Review

It has been without a doubt the most interesting, frustrating, exhilarating, heart-breaking, exhausting, different and painfully beautiful year of my life. After a fall of rabid mental health issues that led to a strange oscillation between depression and active interest in the world, my life took an unexpected volte face in December just as I was finally becoming myself again. It took another three or four months before I did not feel like the living embodiment of a Pink Floyd lyric. I got through it of course, eventually becoming grateful that I went through some rather nightmarish months. The pain eventually wore down, stung less. Time I suppose does heal all wounds… or at least scars them up a fair amount. This comes across as a bit overly dramatic. Things weren’t that bad, mainly some bad luck, terrible reactions to a few prescription drugs and the end of a lengthy relationship. But, it was the first time that life has leaned over the table and smacked me across the face, knocking me out of my chair and spilling beer all over my shirt. It just took me some time to figure out what had happened and how to get back on my feet.

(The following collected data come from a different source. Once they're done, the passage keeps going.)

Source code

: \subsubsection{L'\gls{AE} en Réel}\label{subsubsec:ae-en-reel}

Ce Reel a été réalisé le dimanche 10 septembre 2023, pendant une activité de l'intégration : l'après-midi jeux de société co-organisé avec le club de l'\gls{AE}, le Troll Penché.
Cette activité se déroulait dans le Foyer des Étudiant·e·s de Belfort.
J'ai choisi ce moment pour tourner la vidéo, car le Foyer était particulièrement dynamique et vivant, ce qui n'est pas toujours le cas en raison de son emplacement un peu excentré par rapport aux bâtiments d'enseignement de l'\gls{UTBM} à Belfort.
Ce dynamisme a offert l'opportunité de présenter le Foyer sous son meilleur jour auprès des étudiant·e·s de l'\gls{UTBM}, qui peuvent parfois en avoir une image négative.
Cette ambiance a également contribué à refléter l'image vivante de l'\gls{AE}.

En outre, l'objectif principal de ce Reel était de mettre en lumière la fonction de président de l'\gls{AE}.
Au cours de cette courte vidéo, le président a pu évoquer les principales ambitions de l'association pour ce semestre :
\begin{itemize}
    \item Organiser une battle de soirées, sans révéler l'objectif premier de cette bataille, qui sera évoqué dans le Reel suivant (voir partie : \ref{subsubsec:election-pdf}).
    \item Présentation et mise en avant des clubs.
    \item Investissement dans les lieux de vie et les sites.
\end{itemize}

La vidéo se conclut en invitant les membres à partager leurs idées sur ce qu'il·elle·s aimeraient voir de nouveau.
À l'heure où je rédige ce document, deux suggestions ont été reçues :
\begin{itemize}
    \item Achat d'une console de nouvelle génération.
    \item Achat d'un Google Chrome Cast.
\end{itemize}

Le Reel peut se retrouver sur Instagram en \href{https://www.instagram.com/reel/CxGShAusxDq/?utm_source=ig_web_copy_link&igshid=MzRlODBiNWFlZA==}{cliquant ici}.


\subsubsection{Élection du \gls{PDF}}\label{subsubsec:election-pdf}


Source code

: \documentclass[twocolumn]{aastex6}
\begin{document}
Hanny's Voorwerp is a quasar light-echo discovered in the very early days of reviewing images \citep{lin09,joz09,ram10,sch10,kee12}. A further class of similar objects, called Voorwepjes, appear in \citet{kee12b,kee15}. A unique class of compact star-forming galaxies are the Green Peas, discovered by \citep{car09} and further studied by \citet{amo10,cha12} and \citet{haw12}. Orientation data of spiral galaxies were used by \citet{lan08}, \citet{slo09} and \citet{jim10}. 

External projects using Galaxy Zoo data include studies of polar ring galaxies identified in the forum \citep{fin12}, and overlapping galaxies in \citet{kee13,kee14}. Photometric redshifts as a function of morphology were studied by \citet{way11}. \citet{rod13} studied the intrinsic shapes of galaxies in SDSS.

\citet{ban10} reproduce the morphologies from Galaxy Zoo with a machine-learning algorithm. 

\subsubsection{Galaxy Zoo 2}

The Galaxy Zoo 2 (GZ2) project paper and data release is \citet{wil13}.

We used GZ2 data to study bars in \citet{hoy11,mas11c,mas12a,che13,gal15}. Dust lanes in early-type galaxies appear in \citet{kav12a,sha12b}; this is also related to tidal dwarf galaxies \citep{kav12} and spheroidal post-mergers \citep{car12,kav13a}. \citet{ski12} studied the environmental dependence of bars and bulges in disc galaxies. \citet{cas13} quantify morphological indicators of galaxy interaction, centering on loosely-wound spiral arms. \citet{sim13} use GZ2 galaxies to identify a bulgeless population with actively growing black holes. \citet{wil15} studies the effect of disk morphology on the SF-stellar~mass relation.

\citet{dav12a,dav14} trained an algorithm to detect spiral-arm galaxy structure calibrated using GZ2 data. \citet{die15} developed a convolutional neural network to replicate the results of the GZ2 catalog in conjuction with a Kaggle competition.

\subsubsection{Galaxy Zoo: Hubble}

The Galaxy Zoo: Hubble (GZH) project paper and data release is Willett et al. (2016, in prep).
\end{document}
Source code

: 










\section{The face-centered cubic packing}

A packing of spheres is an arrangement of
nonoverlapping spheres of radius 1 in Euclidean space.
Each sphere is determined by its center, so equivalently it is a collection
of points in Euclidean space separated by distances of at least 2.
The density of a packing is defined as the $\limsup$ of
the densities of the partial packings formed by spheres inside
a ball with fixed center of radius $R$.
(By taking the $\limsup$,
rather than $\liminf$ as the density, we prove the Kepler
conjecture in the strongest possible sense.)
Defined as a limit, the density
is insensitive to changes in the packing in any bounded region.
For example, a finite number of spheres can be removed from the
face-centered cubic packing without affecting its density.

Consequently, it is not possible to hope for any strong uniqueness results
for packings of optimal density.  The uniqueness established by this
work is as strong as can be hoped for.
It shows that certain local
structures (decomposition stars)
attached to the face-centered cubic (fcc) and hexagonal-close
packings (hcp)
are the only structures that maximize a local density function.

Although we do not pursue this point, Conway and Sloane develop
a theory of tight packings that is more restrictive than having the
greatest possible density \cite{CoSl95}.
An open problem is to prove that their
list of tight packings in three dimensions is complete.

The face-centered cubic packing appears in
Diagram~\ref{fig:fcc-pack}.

So now, like I said, I’m grateful. In all likelihood this is not the last crisis I’ll have to get through. People will change interests and leave my life, fights will happen, friends and family will pass on and I know there is a Chevy Cavalier somewhere out there on the roads with my name on it. These things happen, so it’s good that my quarter life crisis hit when I had an incredible system of relationships to support me and even walk me through things. I am a rugged individualist, am convinced that the most interesting things in this world are the products of single minds, but it takes a bit of existential upheaval to realize how dependent we are on others for help. My family was a godsend this fall. No way I’d be writing this without them. My girlfriend of the time was a saint. I probably would have dropped out of grad school had it not been for her and parting ways does not make me less grateful for all she got me through. New friends and old friends stepped up and I had a number of conversations that might have seemed mundane, but really helped me feel better about life, school and everything. I learned the value of therapy and that it is not a weakness to ask for help.

No way I would have figured this out by more success, happy times and the status quo. Sometimes, to quote the late Kurt Vonnegut, ‘the excrement has to hit the air conditioning.’ I’ve always liked that line in Once a Runner about how improvement in the sport is not this steady ascent to new heights of performance, rather it is cyclical with trough periods and upswings. Find a runner who sets a personal best every time she races and you’ve pointed out the next big drug bust. In a similar way, one does not grow in life like the stock market of the 1920s. There are ups and downs… and both make us better.

Of course, this is pretty hackneyed stuff and it’s is very easy to say these things from my position. I really don’t have problems… and you probably don’t either. If you’re reading this, you’re probably upper or middle class, you’ve gone or are going to a fine four year institution of higher learning, you are probably brilliant or creative or entrepreneurial, you have money or your parents have money and thus you will eventually have money too. You probably don’t wake up in the morning wondering whether you should take the bus to work or buy lunch. And it’s pretty likely you’ve never worked at a fast food restaurant and if you did, you probably did not have to.[1]

Maybe crises of the sort I went through this fall are yet another luxury of the landed class. How many people wake up in a cold sweat because of their work in a doctoral program? In all likelihood, not many. So, I guess we have to remind ourselves that even our low points are probably not as bad as we think they are at the time. We may have been laid off or divorced or injured, but we don’t have to carry our drinking water two miles from the nearest clean river. And once we heal and move on, we will be better for it, will have a perspective we lacked before and experience to better shape our decisions.

Again, hackneyed stuff. Ah, well… whatever. See you on the trails.



[1] Emphasis on ‘probably.’ If you have done these things, you’re a stronger person than I.

Comments

  1. wonderful wonderful wonderful. that is all i can say about this.